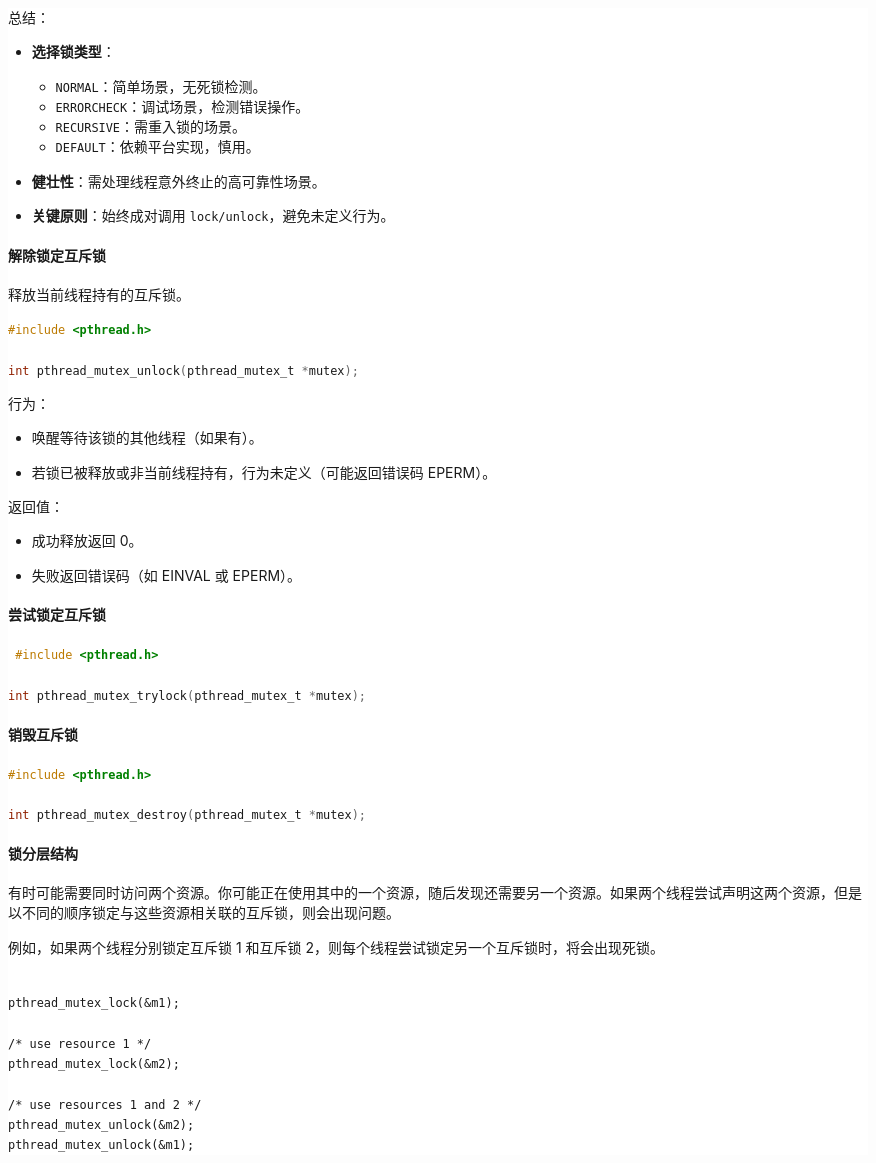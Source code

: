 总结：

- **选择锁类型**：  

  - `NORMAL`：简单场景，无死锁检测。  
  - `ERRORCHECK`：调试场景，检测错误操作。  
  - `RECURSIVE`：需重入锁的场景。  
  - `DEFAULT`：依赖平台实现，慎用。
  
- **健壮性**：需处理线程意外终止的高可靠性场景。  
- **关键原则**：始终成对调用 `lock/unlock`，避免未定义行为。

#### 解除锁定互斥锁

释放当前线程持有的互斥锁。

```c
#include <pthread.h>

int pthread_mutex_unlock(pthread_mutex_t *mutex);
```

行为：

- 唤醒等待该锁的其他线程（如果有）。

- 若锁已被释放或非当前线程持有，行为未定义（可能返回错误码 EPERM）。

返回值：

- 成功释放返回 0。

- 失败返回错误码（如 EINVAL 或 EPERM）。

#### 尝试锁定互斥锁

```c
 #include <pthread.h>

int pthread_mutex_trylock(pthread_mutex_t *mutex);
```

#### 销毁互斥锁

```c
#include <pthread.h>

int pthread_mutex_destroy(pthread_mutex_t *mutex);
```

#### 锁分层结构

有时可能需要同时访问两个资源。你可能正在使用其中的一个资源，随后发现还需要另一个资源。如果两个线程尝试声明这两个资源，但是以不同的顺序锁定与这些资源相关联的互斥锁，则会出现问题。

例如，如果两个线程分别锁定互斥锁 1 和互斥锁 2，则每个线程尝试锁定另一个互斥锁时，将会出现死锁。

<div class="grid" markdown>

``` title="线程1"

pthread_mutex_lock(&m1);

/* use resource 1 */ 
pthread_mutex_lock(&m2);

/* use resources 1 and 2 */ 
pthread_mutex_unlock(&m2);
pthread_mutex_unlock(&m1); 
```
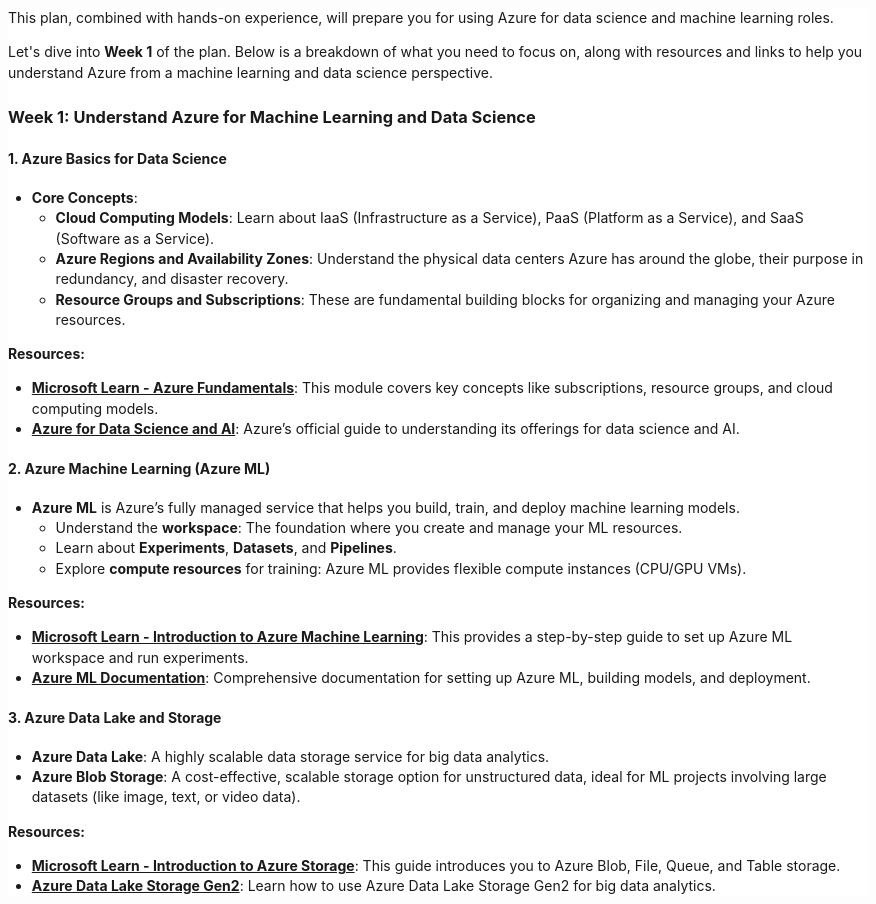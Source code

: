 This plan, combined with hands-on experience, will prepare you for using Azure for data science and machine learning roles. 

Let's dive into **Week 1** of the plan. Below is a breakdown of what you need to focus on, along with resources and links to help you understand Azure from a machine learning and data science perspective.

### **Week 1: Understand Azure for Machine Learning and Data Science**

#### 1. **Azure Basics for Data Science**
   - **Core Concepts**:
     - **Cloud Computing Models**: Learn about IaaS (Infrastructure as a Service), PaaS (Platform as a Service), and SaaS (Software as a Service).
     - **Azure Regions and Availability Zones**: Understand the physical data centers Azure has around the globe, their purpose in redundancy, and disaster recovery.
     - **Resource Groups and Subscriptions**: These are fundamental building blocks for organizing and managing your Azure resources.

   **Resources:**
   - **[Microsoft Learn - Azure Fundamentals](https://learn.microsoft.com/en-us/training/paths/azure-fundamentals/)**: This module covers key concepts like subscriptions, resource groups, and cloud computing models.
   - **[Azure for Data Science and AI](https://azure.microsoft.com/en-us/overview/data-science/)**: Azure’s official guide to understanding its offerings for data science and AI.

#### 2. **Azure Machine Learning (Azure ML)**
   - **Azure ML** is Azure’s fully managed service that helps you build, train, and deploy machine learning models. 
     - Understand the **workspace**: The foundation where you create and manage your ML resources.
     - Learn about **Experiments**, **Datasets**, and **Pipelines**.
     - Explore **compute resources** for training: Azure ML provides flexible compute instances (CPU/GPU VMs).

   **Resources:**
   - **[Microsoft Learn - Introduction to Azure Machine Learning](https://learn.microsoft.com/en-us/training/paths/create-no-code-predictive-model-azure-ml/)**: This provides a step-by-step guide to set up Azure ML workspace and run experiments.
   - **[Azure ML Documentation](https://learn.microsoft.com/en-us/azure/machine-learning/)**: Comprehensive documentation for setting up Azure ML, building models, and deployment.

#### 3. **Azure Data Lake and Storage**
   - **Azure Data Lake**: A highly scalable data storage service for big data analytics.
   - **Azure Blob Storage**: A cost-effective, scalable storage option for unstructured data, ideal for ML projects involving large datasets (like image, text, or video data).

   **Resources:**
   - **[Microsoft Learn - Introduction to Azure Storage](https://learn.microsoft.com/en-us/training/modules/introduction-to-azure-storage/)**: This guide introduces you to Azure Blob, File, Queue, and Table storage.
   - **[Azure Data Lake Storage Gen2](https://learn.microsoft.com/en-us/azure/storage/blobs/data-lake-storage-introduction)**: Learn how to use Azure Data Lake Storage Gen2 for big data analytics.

-=-=-=-=-

**Work request**. Every line, from the one holding "- **Azure Blob" through the last line of the material above, should be transcribed exactly, and no line outside that range.

**The completed task**.
   - **Azure Blob Storage**: A cost-effective, scalable storage option for unstructured data, ideal for ML projects involving large datasets (like image, text, or video data).

   **Resources:**
   - **[Microsoft Learn - Introduction to Azure Storage](https://learn.microsoft.com/en-us/training/modules/introduction-to-azure-storage/)**: This guide introduces you to Azure Blob, File, Queue, and Table storage.
   - **[Azure Data Lake Storage Gen2](https://learn.microsoft.com/en-us/azure/storage/blobs/data-lake-storage-introduction)**: Learn how to use Azure Data Lake Storage Gen2 for big data analytics.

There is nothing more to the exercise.